Umm... Shawn? Plan to stay on full time, until you're sure there's enough money coming in, regularly enough, for you to survive on it.

Getting published is hard enough, but being published does not mean that you'll be rolling in cash the way KY rolls in the slush pile after Miss Snark has given him a second saucer of gin. The sad fact is that most writers - including the ones who have been published - do not make a living at writing.

Eileen said...

Donald Maass's book "the Career Novelist" has some good advice for those who wish to make a living as a writer. He notes that you shouldn't even be considering leaving your "day job" until you have a nice healthy backlist to sell- 4-5 books.

Shawn said...

Ummm...Anonymous I actually don't plan on staying on full time after I get published. Even without getting published, I can work part-time and be good financially. Remember Anonymous, everyone's financial circumstances are not the same. That is definitely something you may take into consideration.

Anonymous said...

As you might want to take into consideration the phrase "until you're sure there's enough money coming in..."

If you are sure, then good for you! I wish I were so fortunate.
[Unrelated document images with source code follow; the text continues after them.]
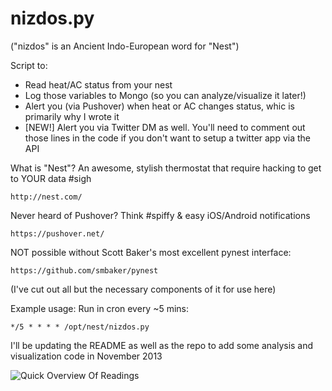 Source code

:nizdos.py
===================================

("nizdos" is an  Ancient Indo-European word for "Nest")

Script to:

- Read heat/AC status from your nest
- Log those variables to Mongo (so you can analyze/visualize it later!)
- Alert you (via Pushover) when heat or AC changes status, whic is primarily why I wrote it
- [NEW!] Alert you via Twitter DM as well. You'll need to comment out those lines in the code if you don't want to setup a twitter app via the API

What is "Nest"? An awesome, stylish thermostat that require hacking to get to YOUR data #sigh

    http://nest.com/

Never heard of Pushover? Think #spiffy & easy iOS/Android notifications

    https://pushover.net/

NOT possible without Scott Baker's most excellent pynest interface:

    https://github.com/smbaker/pynest

(I've cut out all but the necessary components of it for use here)

Example usage: Run in cron every ~5 mins:

    */5 * * * * /opt/nest/nizdos.py

I'll be updating the README as well as the repo to add some analysis and visualization code in November 2013

![Quick Overview Of Readings](https://raw.github.com/hrbrmstr/nizdos/master/R/nest-quick.png)
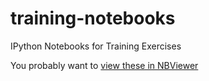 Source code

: training-notebooks
==================

IPython Notebooks for Training Exercises

You probably want to [view these in NBViewer](http://nbviewer.ipython.org/github/sdrdl/training-notebooks/tree/master/)

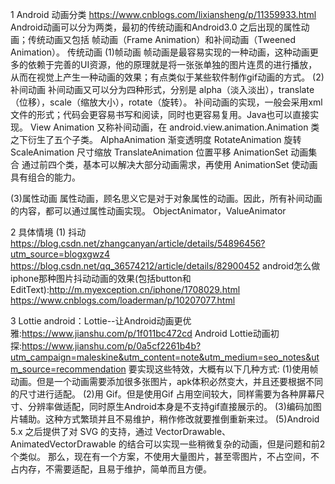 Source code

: 1 Android 动画分类
https://www.cnblogs.com/lixiansheng/p/11359933.html
Android动画可以分为两类，最初的传统动画和Android3.0 之后出现的属性动画；传统动画又包括 帧动画（Frame Animation）和补间动画（Tweened Animation）。
传统动画
(1)帧动画
帧动画是最容易实现的一种动画，这种动画更多的依赖于完善的UI资源，他的原理就是将一张张单独的图片连贯的进行播放，
从而在视觉上产生一种动画的效果；有点类似于某些软件制作gif动画的方式。
(2)补间动画
补间动画又可以分为四种形式，分别是 alpha（淡入淡出），translate（位移），scale（缩放大小），rotate（旋转）。
补间动画的实现，一般会采用xml 文件的形式；代码会更容易书写和阅读，同时也更容易复用。Java也可以直接实现。
View Animation
又称补间动画，在 android.view.animation.Animation 类之下衍生了五个子类。
AlphaAnimation	渐变透明度
RotateAnimation	旋转
ScaleAnimation	尺寸缩放
TranslateAnimation	位置平移
AnimationSet	动画集合
​通过前四个类，基本可以解决大部分动画需求，再使用 AnimationSet 使动画具有组合的能力。

(3)属性动画
属性动画，顾名思义它是对于对象属性的动画。因此，所有补间动画的内容，都可以通过属性动画实现。
ObjectAnimator，ValueAnimator

2 具体情境
 (1) 抖动
 https://blog.csdn.net/zhangcanyan/article/details/54896456?utm_source=blogxgwz4
 https://blog.csdn.net/qq_36574212/article/details/82900452
android怎么做iphone那种图片抖动动画的效果(包括button和EditText):http://m.myexception.cn/iphone/1708029.html
https://www.cnblogs.com/loaderman/p/10207077.html

3 Lottie
android：Lottie--让Android动画更优雅:https://www.jianshu.com/p/1f011bc472cd
Android Lottie动画初探:https://www.jianshu.com/p/0a5cf2261b4b?utm_campaign=maleskine&utm_content=note&utm_medium=seo_notes&utm_source=recommendation
要实现这些特效，大概有以下几种方式:
(1)使用帧动画。但是一个动画需要添加很多张图片，apk体积必然变大，并且还要根据不同的尺寸进行适配。
(2)用 Gif。但是使用Gif 占用空间较大，同样需要为各种屏幕尺寸、分辨率做适配，同时原生Android本身是不支持gif直接展示的。
(3)编码加图片辅助。这种方式繁琐并且不易维护，稍作修改就要推倒重新来过。
(5)Android 5.x 之后提供了对 SVG 的支持，通过 VectorDrawable、AnimatedVectorDrawable 的结合可以实现一些稍微复杂的动画，但是问题和前2个类似。
那么，现在有一个方案，不使用大量图片，甚至零图片，不占空间，不占内存，不需要适配，且易于维护，简单而且方便。
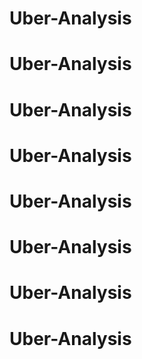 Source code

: # Uber-Analysis
# Uber-Analysis
# Uber-Analysis
# Uber-Analysis
# Uber-Analysis
# Uber-Analysis
# Uber-Analysis
# Uber-Analysis
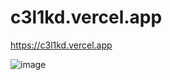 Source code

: # c3l1kd.vercel.app

https://c3l1kd.vercel.app

![image](https://github.com/user-attachments/assets/5a0301d3-e567-47f0-aa70-9d11709a7934)

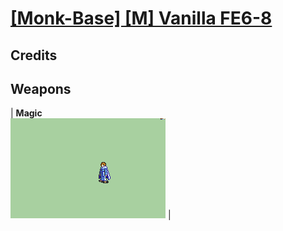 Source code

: # [\[Monk-Base\] \[M\] Vanilla FE6-8](./)
## Credits



## Weapons

| <b>Magic</b><br/><img alt="Magic animation" src="./6.%20Magic/Magic.gif"/> |
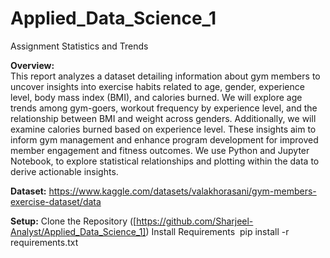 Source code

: # Applied_Data_Science_1
 Assignment Statistics and Trends

**Overview:**  
This report analyzes a dataset detailing information about gym members to uncover insights into exercise habits related to age, gender, experience level, body mass index (BMI), and calories burned. We will explore age trends among gym-goers, workout frequency by experience level, and the relationship between BMI and weight across genders. Additionally, we will examine calories burned based on experience level. These insights aim to inform gym management and enhance program development for improved member engagement and fitness outcomes.
We use Python and Jupyter Notebook, to explore statistical relationships and plotting within the data to derive actionable insights.

**Dataset:**
https://www.kaggle.com/datasets/valakhorasani/gym-members-exercise-dataset/data

**Setup:**
Clone the Repository ([https://github.com/Sharjeel-Analyst/Applied_Data_Science_1])
Install Requirements  pip install -r requirements.txt  
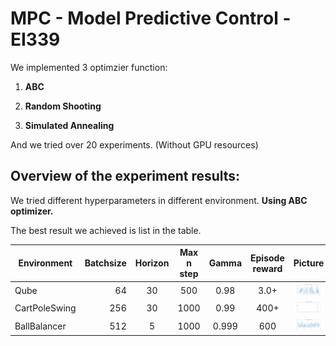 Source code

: # MPC - Model Predictive Control - EI339



We implemented 3 optimzier function:

1. **ABC**

2. **Random Shooting**

3. **Simulated Annealing**

And we tried over 20 experiments. (Without GPU resources)



## Overview of the experiment results:

We tried different hyperparameters in different environment. **Using ABC optimizer.**

The best result we achieved is list in the table.

| Environment  | Batchsize |Horizon  |  Max n step  |  Gamma  |  Episode reward | Picture |
| --------   | -----:  | :----: | :----: | :----: |  :----: | :------:   |
| Qube      |  64   |  30  | 500 |  0.98  | 3.0+ | ![reward-5](MPC-Qube/storage/reward-5.png) |
| CartPoleSwing |  256  | 30  | 1000 |  0.99  | 400+ | ![reward-10](MPC-CartPoleSwing/storage/reward-10.png) |
| BallBalancer | 512 | 5 | 1000 |  0.999  | 600 | ![reward-22](MPC-BallBalancerSim/storage/reward-22.png) |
You also might take into consideration the fact that comments on the internet can be misinterpreted very easily. I misinterpreted yours as having come from a writer innocent enough to think that published=rich, and you apparently misinterpreted mine as being snarkiness, rather than gently-offered advice. No offence was intended, Shawn.

Shawn said...

No worrys Anonymous. No offense here either. I'm a lil snappy right now since my doctor is trying to kill me.

River Falls said...

I didn't make anything close to a living wage until my third novel.

jeanjeanie said...

I used to have big dreams of BMWs and gin parties and living comfortably off of royalties. Then I got older and hit in the head by the reality anvil and now I merely hope that my fiance will be able to find and hold a job with good insurance that will pay the bills and let me eventually be a stay-at-home writer/mother/housekeeper. We can't all be Kings and Collinses. Which is a damn shame, if you ask me.

jeanjeanie said...

...speaking of which, anybody have any advice on juggling writing with a (non-writing) home business? I'm trying to launch a gift basket and knitting business on the theory that once it's up and running I'll be able to set my own schedule and work around my writing (instead of writing around my work). I know that in the initial stages the business will probably eat up all my extra time and interfere with my writing, but in the long term... I don't know. Does anybody have any experience in this area?

And on that note, Miss S., are literary agents a viable target market for gift baskets on demand?